== Work required ==
Go through the records and filter out every line lacking the word "begin"; copy the lines that remain.

== Input for this task ==
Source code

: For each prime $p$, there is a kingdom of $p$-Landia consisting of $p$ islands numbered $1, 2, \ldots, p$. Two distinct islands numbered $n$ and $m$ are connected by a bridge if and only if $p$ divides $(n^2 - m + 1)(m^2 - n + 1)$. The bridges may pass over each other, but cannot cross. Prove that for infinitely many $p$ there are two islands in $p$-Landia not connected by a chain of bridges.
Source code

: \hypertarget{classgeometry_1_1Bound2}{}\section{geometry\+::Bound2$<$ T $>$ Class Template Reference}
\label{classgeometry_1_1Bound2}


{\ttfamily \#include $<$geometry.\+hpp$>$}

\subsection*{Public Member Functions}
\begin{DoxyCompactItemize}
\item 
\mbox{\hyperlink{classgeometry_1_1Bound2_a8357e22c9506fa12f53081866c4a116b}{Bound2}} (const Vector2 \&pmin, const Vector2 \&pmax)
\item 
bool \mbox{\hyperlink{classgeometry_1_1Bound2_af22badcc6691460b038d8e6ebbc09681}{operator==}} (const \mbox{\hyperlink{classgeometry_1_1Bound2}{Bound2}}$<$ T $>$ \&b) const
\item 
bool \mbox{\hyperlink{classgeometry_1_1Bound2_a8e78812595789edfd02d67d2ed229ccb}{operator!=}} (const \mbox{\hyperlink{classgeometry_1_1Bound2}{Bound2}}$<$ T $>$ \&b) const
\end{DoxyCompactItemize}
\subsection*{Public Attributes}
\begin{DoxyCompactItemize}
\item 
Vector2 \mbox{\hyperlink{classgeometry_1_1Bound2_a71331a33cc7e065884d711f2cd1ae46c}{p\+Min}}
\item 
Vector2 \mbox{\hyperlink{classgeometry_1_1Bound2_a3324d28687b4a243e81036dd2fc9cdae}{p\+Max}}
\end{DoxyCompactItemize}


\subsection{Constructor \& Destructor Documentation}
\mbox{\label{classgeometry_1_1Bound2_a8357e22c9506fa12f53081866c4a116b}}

...

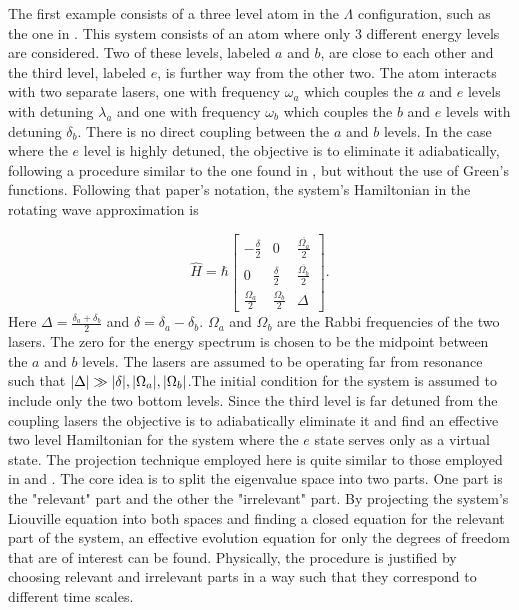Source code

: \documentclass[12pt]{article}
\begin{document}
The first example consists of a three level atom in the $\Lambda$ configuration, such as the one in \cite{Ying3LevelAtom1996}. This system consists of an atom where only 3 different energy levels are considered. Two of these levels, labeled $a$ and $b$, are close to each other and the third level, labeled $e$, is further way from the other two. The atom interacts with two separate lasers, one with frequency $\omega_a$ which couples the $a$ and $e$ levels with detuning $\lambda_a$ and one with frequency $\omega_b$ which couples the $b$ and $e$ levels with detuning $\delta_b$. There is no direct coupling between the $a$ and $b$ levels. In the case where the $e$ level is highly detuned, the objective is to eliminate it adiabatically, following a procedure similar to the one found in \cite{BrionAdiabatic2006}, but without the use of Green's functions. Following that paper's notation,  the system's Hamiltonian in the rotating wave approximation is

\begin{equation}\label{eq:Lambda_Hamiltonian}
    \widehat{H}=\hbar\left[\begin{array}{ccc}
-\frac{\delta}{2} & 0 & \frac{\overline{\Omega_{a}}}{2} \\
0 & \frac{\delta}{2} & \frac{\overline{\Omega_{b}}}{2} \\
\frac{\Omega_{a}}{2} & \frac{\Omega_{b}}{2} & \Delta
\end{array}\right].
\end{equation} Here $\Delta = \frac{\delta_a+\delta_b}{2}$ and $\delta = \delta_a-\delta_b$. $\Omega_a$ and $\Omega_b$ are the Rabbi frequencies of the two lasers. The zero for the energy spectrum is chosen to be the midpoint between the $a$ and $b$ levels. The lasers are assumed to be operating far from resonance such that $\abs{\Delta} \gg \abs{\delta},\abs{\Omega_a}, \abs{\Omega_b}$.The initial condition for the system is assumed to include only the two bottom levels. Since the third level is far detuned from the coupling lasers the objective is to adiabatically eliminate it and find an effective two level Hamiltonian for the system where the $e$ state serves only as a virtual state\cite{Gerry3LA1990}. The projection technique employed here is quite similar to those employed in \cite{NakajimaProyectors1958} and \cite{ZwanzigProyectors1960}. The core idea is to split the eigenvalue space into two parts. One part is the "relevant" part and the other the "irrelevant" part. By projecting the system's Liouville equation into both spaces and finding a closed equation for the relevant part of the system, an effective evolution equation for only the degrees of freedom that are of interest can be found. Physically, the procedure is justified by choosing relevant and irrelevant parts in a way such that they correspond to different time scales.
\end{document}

== Reply ==
\begin{DoxyCompactItemize}
\begin{DoxyCompactItemize}
\begin{document}
\begin{equation}\label{eq:Lambda_Hamiltonian}
    \widehat{H}=\hbar\left[\begin{array}{ccc}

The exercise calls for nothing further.